> _What you need to do_: Provide again, from the entries below, every line from the one containing "in the Act." through the one containing "preparation of land records.", exactly as written, and no other line.

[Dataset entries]
◇ ◇ ◇ ◇ ◇
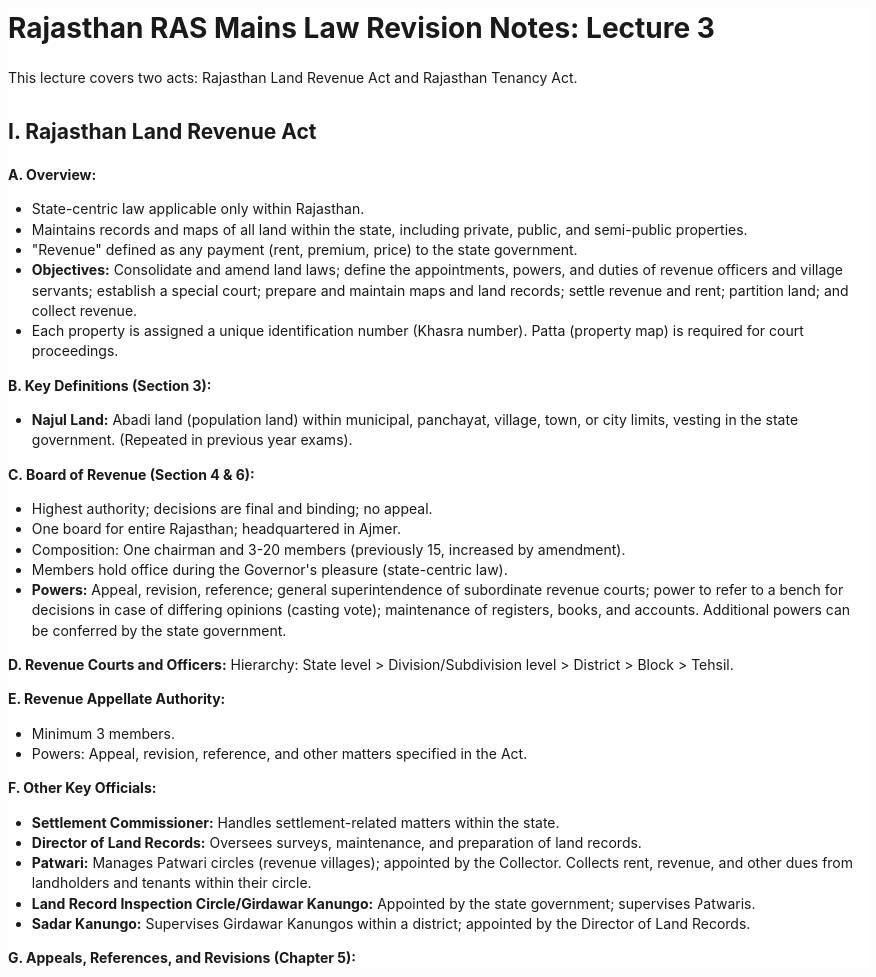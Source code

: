 # Rajasthan RAS Mains Law Revision Notes: Lecture 3

This lecture covers two acts: Rajasthan Land Revenue Act and Rajasthan Tenancy Act.

## I. Rajasthan Land Revenue Act

**A. Overview:**

* State-centric law applicable only within Rajasthan.
* Maintains records and maps of all land within the state, including private, public, and semi-public properties.
* "Revenue" defined as any payment (rent, premium, price) to the state government.
* **Objectives:** Consolidate and amend land laws; define the appointments, powers, and duties of revenue officers and village servants; establish a special court; prepare and maintain maps and land records; settle revenue and rent; partition land; and collect revenue.
* Each property is assigned a unique identification number (Khasra number).  Patta (property map) is required for court proceedings.


**B. Key Definitions (Section 3):**

* **Najul Land:**  Abadi land (population land) within municipal, panchayat, village, town, or city limits, vesting in the state government.  (Repeated in previous year exams).

**C. Board of Revenue (Section 4 & 6):**

* Highest authority; decisions are final and binding; no appeal.
* One board for entire Rajasthan; headquartered in Ajmer.
* Composition: One chairman and 3-20 members (previously 15, increased by amendment).
* Members hold office during the Governor's pleasure (state-centric law).
* **Powers:**  Appeal, revision, reference; general superintendence of subordinate revenue courts; power to refer to a bench for decisions in case of differing opinions (casting vote); maintenance of registers, books, and accounts.  Additional powers can be conferred by the state government.


**D. Revenue Courts and Officers:** Hierarchy: State level > Division/Subdivision level > District > Block > Tehsil.

**E. Revenue Appellate Authority:**

* Minimum 3 members.
* Powers: Appeal, revision, reference, and other matters specified in the Act.

**F. Other Key Officials:**

* **Settlement Commissioner:** Handles settlement-related matters within the state.
* **Director of Land Records:** Oversees surveys, maintenance, and preparation of land records.
* **Patwari:** Manages Patwari circles (revenue villages); appointed by the Collector.  Collects rent, revenue, and other dues from landholders and tenants within their circle.
* **Land Record Inspection Circle/Girdawar Kanungo:** Appointed by the state government; supervises Patwaris.
* **Sadar Kanungo:**  Supervises Girdawar Kanungos within a district; appointed by the Director of Land Records.


**G. Appeals, References, and Revisions (Chapter 5):**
◇ ◇ ◇ ◇ ◇
> _Response to this exercise_:
* Powers: Appeal, revision, reference, and other matters specified in the Act.

**F. Other Key Officials:**

* **Settlement Commissioner:** Handles settlement-related matters within the state.
* **Director of Land Records:** Oversees surveys, maintenance, and preparation of land records.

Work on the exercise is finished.